:: PROVIDED MATERIAL ::

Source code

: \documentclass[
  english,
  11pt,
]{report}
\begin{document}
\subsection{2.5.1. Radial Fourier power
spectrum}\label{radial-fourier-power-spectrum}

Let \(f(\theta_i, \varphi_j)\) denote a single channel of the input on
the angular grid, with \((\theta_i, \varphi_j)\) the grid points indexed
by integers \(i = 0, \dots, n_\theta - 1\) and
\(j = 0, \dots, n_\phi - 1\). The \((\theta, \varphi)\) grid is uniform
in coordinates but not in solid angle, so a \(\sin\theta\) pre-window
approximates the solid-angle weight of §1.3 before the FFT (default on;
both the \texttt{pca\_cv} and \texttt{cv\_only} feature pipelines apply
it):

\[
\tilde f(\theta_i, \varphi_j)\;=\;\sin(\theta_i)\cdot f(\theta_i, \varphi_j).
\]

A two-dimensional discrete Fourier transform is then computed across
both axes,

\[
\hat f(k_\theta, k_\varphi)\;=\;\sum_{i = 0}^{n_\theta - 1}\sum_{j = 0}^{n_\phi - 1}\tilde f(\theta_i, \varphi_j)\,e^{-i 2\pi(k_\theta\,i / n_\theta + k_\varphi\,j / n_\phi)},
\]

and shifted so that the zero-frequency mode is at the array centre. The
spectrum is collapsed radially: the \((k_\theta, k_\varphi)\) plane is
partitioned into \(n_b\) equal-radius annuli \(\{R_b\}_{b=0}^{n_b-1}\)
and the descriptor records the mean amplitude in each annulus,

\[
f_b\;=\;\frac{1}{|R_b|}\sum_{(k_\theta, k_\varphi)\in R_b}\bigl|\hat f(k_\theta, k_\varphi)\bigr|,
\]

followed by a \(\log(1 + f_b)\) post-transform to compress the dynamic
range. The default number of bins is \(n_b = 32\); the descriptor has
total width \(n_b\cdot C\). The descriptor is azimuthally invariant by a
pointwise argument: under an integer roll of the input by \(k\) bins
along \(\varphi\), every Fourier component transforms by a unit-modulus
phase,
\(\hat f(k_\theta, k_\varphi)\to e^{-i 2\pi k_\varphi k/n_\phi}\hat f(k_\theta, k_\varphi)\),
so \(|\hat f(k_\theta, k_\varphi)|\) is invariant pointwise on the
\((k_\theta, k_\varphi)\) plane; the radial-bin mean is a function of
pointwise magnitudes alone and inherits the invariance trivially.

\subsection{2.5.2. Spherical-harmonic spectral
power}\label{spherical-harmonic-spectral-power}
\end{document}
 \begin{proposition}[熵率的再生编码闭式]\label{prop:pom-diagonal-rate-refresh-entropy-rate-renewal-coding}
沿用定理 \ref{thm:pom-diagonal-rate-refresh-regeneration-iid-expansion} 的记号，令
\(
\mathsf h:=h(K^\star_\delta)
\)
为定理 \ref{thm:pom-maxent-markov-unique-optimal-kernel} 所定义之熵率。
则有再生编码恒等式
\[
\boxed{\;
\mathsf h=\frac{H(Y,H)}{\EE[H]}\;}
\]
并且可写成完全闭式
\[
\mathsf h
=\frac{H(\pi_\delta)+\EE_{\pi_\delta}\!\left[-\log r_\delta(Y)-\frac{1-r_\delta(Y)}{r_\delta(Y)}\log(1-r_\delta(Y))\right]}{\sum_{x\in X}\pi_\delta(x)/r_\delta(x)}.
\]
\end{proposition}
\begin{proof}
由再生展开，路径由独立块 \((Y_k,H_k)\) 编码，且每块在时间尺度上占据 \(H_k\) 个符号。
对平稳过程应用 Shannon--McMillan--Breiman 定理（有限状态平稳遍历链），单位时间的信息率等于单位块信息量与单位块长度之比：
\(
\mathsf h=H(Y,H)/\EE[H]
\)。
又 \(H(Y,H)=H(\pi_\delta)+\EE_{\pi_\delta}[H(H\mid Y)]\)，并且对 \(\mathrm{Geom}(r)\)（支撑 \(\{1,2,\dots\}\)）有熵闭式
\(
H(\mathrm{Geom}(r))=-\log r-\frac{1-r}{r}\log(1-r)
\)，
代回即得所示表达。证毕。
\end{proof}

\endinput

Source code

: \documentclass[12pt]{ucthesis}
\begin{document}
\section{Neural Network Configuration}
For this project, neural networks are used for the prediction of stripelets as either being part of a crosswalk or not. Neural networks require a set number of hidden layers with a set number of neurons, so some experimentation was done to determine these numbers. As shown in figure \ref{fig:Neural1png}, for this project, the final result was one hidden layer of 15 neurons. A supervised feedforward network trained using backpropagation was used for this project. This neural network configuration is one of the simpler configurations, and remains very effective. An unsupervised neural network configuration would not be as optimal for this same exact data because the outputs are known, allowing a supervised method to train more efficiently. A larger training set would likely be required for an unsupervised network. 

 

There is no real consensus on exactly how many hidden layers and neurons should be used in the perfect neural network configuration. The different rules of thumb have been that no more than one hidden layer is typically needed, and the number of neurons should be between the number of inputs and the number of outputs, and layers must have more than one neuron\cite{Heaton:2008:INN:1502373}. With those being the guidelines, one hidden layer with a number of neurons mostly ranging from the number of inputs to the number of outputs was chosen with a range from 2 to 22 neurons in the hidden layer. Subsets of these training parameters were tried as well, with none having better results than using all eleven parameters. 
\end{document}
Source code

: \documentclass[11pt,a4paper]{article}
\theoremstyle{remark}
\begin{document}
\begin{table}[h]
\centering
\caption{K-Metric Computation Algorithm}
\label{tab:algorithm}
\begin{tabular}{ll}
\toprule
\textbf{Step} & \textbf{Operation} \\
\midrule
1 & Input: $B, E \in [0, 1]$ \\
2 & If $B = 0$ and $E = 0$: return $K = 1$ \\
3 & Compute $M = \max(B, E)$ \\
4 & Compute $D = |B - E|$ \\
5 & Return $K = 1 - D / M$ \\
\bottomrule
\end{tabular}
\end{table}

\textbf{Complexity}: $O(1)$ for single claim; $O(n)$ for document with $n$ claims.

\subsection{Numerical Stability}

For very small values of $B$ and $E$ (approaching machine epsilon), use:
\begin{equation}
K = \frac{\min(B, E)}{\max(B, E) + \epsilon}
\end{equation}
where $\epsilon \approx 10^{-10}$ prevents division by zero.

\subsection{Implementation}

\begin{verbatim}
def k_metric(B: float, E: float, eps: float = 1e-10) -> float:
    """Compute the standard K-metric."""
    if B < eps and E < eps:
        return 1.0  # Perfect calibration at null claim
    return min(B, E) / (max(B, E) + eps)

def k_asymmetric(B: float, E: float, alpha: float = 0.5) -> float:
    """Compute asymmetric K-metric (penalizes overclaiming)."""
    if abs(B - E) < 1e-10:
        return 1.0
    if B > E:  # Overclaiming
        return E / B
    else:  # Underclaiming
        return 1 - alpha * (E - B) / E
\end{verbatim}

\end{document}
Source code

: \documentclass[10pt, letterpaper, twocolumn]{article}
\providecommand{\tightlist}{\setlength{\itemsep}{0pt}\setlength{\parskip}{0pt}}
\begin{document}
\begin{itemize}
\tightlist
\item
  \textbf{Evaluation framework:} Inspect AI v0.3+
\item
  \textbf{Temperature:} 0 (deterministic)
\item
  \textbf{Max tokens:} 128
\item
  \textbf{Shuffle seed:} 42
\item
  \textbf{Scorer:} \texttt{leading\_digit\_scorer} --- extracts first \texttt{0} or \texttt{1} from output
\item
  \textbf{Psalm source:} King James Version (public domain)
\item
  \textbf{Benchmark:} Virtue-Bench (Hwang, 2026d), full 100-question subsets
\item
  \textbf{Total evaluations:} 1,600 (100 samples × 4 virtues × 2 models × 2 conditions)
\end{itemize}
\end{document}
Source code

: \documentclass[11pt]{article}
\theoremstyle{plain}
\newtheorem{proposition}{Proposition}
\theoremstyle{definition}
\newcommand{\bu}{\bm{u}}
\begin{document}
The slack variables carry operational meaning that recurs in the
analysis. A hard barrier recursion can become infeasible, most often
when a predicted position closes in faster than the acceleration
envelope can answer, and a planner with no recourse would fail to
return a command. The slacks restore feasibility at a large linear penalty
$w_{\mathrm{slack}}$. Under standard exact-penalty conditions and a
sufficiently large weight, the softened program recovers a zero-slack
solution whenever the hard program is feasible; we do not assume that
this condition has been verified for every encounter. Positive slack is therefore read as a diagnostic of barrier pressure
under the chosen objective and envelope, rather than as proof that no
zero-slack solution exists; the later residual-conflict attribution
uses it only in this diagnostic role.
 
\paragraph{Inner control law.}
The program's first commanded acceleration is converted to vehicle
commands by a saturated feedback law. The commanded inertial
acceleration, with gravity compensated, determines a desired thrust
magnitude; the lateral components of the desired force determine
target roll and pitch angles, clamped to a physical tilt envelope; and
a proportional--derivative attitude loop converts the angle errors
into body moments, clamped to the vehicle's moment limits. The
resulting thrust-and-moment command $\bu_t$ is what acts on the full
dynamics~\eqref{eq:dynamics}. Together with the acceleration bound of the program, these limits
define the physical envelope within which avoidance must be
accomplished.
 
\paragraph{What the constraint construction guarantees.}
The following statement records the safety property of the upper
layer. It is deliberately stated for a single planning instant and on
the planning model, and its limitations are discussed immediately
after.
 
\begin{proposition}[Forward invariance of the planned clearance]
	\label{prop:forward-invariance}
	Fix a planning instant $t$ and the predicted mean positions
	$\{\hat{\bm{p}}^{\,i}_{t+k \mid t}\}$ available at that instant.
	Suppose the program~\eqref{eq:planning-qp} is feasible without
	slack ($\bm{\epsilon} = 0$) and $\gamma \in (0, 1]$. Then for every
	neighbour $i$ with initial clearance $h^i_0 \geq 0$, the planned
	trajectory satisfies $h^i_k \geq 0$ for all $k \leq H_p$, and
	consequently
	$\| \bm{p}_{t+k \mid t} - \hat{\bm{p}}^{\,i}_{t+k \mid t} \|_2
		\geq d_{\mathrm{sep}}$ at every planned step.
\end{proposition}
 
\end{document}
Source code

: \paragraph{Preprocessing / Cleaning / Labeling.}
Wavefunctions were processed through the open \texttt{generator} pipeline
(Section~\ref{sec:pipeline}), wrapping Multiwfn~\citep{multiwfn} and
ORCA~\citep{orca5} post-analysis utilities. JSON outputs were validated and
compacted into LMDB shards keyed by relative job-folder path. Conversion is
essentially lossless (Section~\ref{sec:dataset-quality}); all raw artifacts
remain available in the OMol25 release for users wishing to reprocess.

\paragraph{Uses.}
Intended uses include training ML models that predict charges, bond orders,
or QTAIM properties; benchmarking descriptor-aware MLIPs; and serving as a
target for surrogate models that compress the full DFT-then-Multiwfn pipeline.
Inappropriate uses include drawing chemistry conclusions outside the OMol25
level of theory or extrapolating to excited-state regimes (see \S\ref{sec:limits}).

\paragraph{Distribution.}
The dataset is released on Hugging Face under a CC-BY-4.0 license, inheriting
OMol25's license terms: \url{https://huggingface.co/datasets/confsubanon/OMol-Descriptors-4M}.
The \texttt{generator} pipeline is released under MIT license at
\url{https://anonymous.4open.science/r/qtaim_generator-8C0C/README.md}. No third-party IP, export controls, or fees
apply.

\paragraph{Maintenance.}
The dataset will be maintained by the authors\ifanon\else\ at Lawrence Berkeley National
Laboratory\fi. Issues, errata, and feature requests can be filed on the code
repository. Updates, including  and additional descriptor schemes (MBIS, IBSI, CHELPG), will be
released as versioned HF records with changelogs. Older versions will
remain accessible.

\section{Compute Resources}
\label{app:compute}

:::

● **EXERCISE OBJECTIVE**: The count, and nothing else: how many lines of the entries contain the word "zero"?

● **ANSWER BELOW**: 4